Return every record below exactly as given, images excluded.

__Source material__

<<<<

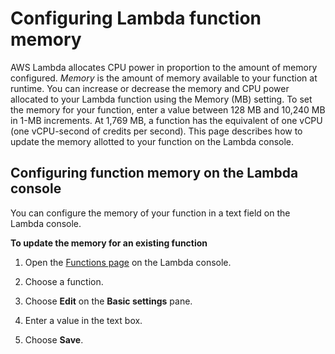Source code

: # Configuring Lambda function memory<a name="configuration-memory"></a>

AWS Lambda allocates CPU power in proportion to the amount of memory configured\. *Memory* is the amount of memory available to your function at runtime\. You can increase or decrease the memory and CPU power allocated to your Lambda function using the Memory \(MB\) setting\. To set the memory for your function, enter a value between 128 MB and 10,240 MB in 1\-MB increments\. At 1,769 MB, a function has the equivalent of one vCPU \(one vCPU\-second of credits per second\)\. This page describes how to update the memory allotted to your function on the Lambda console\. 

## Configuring function memory on the Lambda console<a name="configuration-memory-console"></a>

You can configure the memory of your function in a text field on the Lambda console\.

**To update the memory for an existing function**

1. Open the [Functions page](https://console.aws.amazon.com/lambda/home#/functions) on the Lambda console\.

1. Choose a function\.

1. Choose **Edit** on the **Basic settings** pane\.

1. Enter a value in the text box\.

1. Choose **Save**\.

>>>>

__Solution for this exercise__
Source code

: # Configuring Lambda function memory<a name="configuration-memory"></a>

AWS Lambda allocates CPU power in proportion to the amount of memory configured\. *Memory* is the amount of memory available to your function at runtime\. You can increase or decrease the memory and CPU power allocated to your Lambda function using the Memory \(MB\) setting\. To set the memory for your function, enter a value between 128 MB and 10,240 MB in 1\-MB increments\. At 1,769 MB, a function has the equivalent of one vCPU \(one vCPU\-second of credits per second\)\. This page describes how to update the memory allotted to your function on the Lambda console\. 

## Configuring function memory on the Lambda console<a name="configuration-memory-console"></a>

You can configure the memory of your function in a text field on the Lambda console\.

**To update the memory for an existing function**

1. Open the [Functions page](https://console.aws.amazon.com/lambda/home#/functions) on the Lambda console\.

1. Choose a function\.

1. Choose **Edit** on the **Basic settings** pane\.

1. Enter a value in the text box\.

1. Choose **Save**\.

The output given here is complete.